Problem -
In the listing that follows, copy out each line that includes the word "functions".
-- Opening Marker --
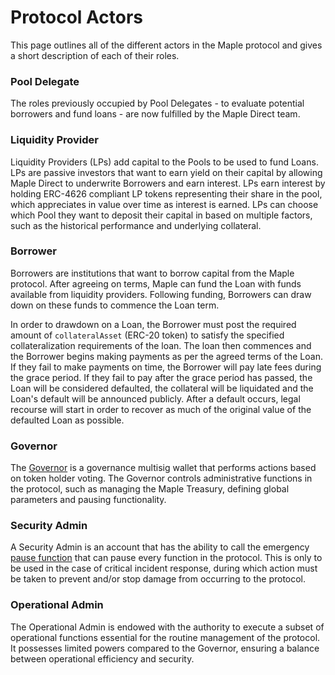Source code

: # Protocol Actors

This page outlines all of the different actors in the Maple protocol and gives a short description of each of their roles.

### Pool Delegate

The roles previously occupied by Pool Delegates - to evaluate potential borrowers and fund loans - are now fulfilled by the Maple Direct team.&#x20;

### Liquidity Provider

Liquidity Providers (LPs) add capital to the Pools to be used to fund Loans. LPs are passive investors that want to earn yield on their capital by allowing Maple Direct to underwrite Borrowers and earn interest. LPs earn interest by holding ERC-4626 compliant LP tokens representing their share in the pool, which appreciates in value over time as interest is earned. LPs can choose which Pool they want to deposit their capital in based on multiple factors, such as the historical performance and underlying collateral.&#x20;

### Borrower

Borrowers are institutions that want to borrow capital from the Maple protocol. After agreeing on terms, Maple can fund the Loan with funds available from liquidity providers. Following funding, Borrowers can draw down on these funds to commence the Loan term.

In order to drawdown on a Loan, the Borrower must post the required amount of `collateralAsset` (ERC-20 token) to satisfy the specified collateralization requirements of the loan. The loan then commences and the Borrower begins making payments as per the agreed terms of the Loan. If they fail to make payments on time, the Borrower will pay late fees during the grace period. If they fail to pay after the grace period has passed, the Loan will be considered defaulted, the collateral will be liquidated and the Loan's default will be announced publicly. After a default occurs, legal recourse will start in order to recover as much of the original value of the defaulted Loan as possible.

### Governor

The [Governor](../admin-functions/governor-admin-actions.md) is a governance multisig wallet that performs actions based on token holder voting. The Governor controls administrative functions in the protocol, such as managing the Maple Treasury, defining global parameters and pausing functionality.

### Security Admin

A Security Admin is an account that has the ability to call the emergency [pause function](../security/emergency-protocol-pause-function.md) that can pause every function in the protocol. This is only to be used in the case of critical incident response, during which action must be taken to prevent and/or stop damage from occurring to the protocol.

### Operational Admin

The Operational Admin is endowed with the authority to execute a subset of operational functions essential for the routine management of the protocol. It possesses limited powers compared to the Governor, ensuring a balance between operational efficiency and security.

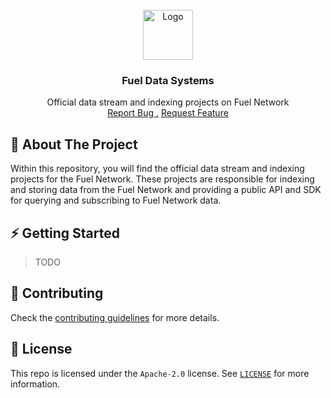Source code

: <br/>
<div align="center">
<a href="https://github.com/fuellabs/data-systems">
<img src="https://global.discourse-cdn.com/business6/uploads/fuel/original/2X/5/57d5a345cc15a64b636e0d56e042857f8a0e80b1.png" alt="Logo" width="80" height="80">
</a>
<h3 align="center">Fuel Data Systems</h3>
<p align="center">
Official data stream and indexing projects on Fuel Network
<br/>
<a href="https://github.com/fuellabs/data-systems/issues/new?labels=bug&template=bug-report---.md">Report Bug .</a>
<a href="https://github.com/fuellabs/data-systems/issues/new?labels=enhancement&template=feature-request---.md">Request Feature</a>
</p>
</div>

## 📝 About The Project

Within this repository, you will find the official data stream and indexing
projects for the Fuel Network. These projects are responsible for indexing and
storing data from the Fuel Network and providing a public API and SDK for querying
and subscribing to Fuel Network data.

## ⚡ Getting Started

> TODO

## 💪 Contributing

Check the [contributing guidelines](CONTRIBUTING.md) for more details.

## 📜 License

This repo is licensed under the `Apache-2.0` license. See [`LICENSE`](./LICENSE) for more information.
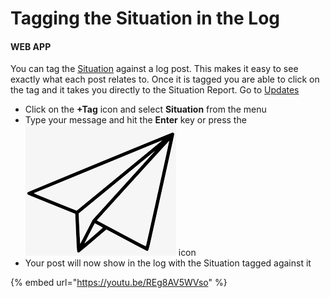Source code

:# Tagging the Situation in the Log

#### WEB APP

You can tag the [Situation](./) against a log post. This makes it easy to see exactly what each post relates to. Once it is tagged you are able to click on the tag and it takes you directly to the Situation Report. Go to [Updates](../updates/)

* Click on the **+Tag** icon and select **Situation** from the menu
* Type your message and hit the **Enter** key or press the![](../../.gitbook/assets/paper-airplane-icon.png) icon
* Your post will now show in the log with the Situation tagged against it

{% embed url="https://youtu.be/REg8AV5WVso" %}



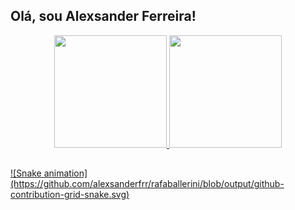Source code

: ## Olá, sou Alexsander Ferreira!
<div align="center">

  <a href="https://github.com/AlexsanderFrr">
  <img height="180em" src="https://github-readme-stats.vercel.app/api?username=alexsanderfrr&show_icons=true&theme=dracula&include_all_commits=true&count_private=true"/>
  <img height="180em" src="https://github-readme-stats.vercel.app/api/top-langs/?username=alexsanderfrr&layout=compact&langs_count=7&theme=dracula"/>
</div>
  
  ##
 
<div> 
  ![Snake animation](https://github.com/alexsanderfrr/rafaballerini/blob/output/github-contribution-grid-snake.svg)
</div>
-- Closing Marker --
Solved exercise -
The [Governor](../admin-functions/governor-admin-actions.md) is a governance multisig wallet that performs actions based on token holder voting. The Governor controls administrative functions in the protocol, such as managing the Maple Treasury, defining global parameters and pausing functionality.
The Operational Admin is endowed with the authority to execute a subset of operational functions essential for the routine management of the protocol. It possesses limited powers compared to the Governor, ensuring a balance between operational efficiency and security.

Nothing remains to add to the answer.